I like your idea Matthew but I don't know how to pickle the many
variables in one file. Do I need to pickle each and every variable into
a seperate file?
var1,var2
pickle.dump(var1,f)
pickle.dump(var2,f2)
Using the 'pickle' module:

# To store:
f = open(file_path, "wb")
pickle.dump(var1, f)
pickle.dump(var2, f)
f.close()

# To load
f = open(file_path, "rb")
var1 = pickle.load(f)
var2 = pickle.load(f)
f.close()

A more flexible alternative is to use the 'shelve' module. This behaves
like a dict:

# To store
s = shelve.open(file_path)
s["var1"] = "first"
s["var2"] = [2, 3]
s.close()

# To load
s = shelve.open(file_path)
print s["var1"] # This prints "first"
print s["var2"] # This prints [2, 3]
s.close()

As long as we're on the subject of data serialization, I should like
to bring up PyYaml. YAML is a portable format for storing data of all
kinds; it became popular via Ruby I think, but there are
implementations for many other languages. If you stick to storing
simple stuff like lists, strings, and dictionaries, you can use your
YAML data almost anywhere, but PyYaml even supports reifying things
like lambdas.
 
S

Sheldon

MRAB said:
Sheldon said:
I like your idea Matthew but I don't know how to pickle the many
variables in one file. Do I need to pickle each and every variable into
a seperate file?
var1,var2
pickle.dump(var1,f)
pickle.dump(var2,f2)
Using the 'pickle' module:

# To store:
f = open(file_path, "wb")
pickle.dump(var1, f)
pickle.dump(var2, f)
f.close()

# To load
f = open(file_path, "rb")
var1 = pickle.load(f)
var2 = pickle.load(f)
f.close()

A more flexible alternative is to use the 'shelve' module.

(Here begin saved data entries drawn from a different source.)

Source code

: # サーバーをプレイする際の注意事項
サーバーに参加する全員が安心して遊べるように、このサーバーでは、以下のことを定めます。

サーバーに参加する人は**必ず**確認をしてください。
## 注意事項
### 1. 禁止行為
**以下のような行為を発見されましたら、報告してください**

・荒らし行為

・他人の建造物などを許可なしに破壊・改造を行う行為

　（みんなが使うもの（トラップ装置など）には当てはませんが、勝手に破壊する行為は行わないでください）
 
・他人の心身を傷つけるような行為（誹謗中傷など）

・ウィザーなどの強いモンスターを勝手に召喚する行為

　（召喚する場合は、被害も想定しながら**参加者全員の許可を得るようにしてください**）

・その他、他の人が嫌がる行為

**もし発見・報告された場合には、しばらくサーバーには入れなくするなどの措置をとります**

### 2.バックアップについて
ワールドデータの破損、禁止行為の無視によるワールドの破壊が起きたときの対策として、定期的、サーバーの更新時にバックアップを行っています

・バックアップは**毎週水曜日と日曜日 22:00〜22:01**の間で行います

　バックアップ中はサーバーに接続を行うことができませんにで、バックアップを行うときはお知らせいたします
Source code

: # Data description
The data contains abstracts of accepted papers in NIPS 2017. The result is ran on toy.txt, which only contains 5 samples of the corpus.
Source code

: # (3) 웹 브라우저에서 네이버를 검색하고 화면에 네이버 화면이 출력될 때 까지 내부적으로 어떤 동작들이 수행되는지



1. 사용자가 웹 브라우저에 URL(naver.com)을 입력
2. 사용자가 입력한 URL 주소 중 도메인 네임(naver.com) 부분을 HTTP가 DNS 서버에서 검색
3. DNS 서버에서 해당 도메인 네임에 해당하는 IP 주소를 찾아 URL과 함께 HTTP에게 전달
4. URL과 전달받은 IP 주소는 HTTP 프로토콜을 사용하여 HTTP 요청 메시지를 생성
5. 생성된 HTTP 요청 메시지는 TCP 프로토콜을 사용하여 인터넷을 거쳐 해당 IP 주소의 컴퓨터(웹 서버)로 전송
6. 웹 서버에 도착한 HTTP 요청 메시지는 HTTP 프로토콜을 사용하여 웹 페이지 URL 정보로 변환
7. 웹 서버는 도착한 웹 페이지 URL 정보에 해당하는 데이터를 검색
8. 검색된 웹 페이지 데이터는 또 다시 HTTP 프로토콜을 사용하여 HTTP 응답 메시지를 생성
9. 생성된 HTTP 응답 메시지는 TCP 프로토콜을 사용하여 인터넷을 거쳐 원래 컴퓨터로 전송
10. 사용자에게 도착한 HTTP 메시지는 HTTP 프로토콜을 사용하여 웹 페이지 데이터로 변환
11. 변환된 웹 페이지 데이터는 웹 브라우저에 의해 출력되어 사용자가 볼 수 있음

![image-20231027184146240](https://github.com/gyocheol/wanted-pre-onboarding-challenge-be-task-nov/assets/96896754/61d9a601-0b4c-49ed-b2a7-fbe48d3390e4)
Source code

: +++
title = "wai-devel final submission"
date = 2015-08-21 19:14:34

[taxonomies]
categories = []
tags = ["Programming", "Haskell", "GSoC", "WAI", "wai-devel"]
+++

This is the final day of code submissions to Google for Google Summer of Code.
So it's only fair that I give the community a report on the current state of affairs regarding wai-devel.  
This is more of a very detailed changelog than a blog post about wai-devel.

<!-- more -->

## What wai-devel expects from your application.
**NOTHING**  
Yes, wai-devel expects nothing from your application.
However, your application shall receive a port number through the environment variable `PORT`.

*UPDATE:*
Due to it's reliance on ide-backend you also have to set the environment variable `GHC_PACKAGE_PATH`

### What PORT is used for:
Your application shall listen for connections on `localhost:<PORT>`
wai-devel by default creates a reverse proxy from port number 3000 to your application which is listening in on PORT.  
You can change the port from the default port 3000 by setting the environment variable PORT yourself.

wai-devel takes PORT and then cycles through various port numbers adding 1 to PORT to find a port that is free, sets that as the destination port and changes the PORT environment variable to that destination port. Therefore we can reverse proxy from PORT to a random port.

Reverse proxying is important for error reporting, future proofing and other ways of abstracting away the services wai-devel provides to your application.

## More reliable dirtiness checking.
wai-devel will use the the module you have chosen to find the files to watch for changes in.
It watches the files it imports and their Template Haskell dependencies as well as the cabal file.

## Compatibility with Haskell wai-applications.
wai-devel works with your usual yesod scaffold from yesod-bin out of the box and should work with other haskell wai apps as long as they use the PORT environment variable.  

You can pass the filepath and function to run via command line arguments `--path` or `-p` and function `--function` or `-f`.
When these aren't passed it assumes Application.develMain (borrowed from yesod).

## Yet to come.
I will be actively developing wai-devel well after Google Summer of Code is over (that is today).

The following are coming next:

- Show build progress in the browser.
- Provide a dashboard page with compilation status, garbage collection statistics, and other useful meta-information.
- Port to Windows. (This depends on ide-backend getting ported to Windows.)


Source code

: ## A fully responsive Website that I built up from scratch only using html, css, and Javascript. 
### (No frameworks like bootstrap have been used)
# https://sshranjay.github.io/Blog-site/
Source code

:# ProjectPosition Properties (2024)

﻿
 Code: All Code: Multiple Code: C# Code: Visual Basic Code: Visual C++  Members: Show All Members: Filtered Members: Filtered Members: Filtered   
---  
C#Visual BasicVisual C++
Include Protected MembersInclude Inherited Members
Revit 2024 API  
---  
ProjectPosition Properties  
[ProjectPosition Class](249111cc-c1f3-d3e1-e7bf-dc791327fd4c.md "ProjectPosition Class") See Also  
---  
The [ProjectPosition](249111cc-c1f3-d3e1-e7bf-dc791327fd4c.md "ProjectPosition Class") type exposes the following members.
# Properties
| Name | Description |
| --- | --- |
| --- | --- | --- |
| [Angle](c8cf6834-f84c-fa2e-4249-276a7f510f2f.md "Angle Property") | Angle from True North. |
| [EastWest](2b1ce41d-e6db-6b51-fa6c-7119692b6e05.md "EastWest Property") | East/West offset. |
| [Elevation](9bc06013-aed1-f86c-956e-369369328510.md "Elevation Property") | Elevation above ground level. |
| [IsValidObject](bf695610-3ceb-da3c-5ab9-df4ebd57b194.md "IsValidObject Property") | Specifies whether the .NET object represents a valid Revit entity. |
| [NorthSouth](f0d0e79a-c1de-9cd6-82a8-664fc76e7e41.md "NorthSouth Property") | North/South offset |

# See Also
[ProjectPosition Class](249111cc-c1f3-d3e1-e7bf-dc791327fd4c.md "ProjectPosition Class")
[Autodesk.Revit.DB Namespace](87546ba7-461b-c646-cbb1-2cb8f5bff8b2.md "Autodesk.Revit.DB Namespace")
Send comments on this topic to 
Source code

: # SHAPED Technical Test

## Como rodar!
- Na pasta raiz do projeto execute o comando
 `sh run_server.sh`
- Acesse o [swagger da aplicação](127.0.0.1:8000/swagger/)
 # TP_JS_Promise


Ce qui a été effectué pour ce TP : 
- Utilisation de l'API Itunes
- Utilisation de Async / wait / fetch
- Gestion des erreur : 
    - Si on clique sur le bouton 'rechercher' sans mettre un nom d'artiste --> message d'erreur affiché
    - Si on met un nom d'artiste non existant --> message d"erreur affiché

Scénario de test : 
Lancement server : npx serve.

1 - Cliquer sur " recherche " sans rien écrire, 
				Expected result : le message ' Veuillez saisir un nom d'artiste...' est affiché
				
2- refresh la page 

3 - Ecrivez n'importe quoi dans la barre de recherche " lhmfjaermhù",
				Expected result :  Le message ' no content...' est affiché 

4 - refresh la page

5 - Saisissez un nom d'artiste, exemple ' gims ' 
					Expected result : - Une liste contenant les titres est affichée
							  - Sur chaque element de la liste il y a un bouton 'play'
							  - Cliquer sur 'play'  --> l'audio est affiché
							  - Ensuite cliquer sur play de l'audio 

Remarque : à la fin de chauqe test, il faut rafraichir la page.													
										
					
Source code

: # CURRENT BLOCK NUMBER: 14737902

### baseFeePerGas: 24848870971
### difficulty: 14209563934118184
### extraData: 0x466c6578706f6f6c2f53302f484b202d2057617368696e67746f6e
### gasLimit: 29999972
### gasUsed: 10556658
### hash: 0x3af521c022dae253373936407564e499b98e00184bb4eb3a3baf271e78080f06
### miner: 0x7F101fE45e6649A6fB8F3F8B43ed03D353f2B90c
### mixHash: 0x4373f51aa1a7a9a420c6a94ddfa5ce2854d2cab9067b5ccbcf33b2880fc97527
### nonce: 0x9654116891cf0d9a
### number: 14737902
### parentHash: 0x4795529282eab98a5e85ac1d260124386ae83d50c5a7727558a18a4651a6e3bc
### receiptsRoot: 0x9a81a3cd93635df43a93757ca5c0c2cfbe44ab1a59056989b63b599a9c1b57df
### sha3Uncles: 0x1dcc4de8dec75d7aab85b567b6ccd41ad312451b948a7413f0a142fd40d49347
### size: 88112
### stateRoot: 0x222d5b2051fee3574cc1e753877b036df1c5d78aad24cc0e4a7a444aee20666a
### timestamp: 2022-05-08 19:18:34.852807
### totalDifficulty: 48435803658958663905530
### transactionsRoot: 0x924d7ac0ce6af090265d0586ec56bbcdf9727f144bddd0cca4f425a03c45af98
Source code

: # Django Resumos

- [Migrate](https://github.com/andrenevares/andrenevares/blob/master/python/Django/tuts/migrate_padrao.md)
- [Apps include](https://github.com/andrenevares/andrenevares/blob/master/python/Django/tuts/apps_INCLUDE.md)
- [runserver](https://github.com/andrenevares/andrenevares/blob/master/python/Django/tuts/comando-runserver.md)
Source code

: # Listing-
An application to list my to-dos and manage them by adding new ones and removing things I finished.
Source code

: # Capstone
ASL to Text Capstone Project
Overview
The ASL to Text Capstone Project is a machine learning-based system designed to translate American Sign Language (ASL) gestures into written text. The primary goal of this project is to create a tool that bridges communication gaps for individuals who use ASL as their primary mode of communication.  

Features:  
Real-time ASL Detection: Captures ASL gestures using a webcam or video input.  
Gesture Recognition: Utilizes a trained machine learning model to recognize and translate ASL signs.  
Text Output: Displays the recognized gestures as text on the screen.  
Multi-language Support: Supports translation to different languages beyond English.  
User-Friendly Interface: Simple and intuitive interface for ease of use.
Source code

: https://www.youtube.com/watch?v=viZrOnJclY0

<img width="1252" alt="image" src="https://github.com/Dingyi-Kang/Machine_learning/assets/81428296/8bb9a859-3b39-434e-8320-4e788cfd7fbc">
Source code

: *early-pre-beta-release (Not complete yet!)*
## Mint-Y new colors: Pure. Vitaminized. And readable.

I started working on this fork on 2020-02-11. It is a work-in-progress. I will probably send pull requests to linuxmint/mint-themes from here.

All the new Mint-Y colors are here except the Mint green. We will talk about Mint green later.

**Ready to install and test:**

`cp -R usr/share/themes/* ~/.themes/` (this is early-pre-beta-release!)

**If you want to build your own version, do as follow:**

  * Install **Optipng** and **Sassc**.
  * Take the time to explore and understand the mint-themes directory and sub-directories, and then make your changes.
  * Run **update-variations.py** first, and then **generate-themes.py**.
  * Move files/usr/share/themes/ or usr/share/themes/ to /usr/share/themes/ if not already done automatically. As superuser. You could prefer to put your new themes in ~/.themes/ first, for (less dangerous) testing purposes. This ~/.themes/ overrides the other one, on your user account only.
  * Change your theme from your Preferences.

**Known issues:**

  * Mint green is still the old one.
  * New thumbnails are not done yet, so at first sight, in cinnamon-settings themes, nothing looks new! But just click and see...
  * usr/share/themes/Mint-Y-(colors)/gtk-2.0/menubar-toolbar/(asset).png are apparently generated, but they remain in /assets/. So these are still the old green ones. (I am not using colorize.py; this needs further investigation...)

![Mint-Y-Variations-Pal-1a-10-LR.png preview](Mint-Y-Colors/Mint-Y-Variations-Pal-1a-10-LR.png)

This behaves
like a dict:

# To store
s = shelve.open(file_path)
s["var1"] = "first"
s["var2"] = [2, 3]
s.close()

# To load
s = shelve.open(file_path)
print s["var1"] # This prints "first"
print s["var2"] # This prints [2, 3]
s.close()

Hope that helps
Matthew

Perfect Matthew!

Much obliged!

/Sheldon
 
H

Henning Hasemann

Sorry if this is off-topic here but Dylan (http://www.opendylan.org) is
a nice language (I sometimes like even more than python itself) that
allows you to continue the work right where the exception was thrown.

Henning
 
S

Scott David Daniels

Henning said:
Sheldon wrote: ....

Sorry if this is off-topic here but Dylan (http://www.opendylan.org) is
a nice language (I sometimes like even more than python itself) that
allows you to continue the work right where the exception was thrown.

As I have explained before in this newsgroup, Xerox Parc had that
ability (the ability to finish an exception by returning to its source)
in their system implementation language, and finally removed the
capability when they saw how many bugs were related to its use.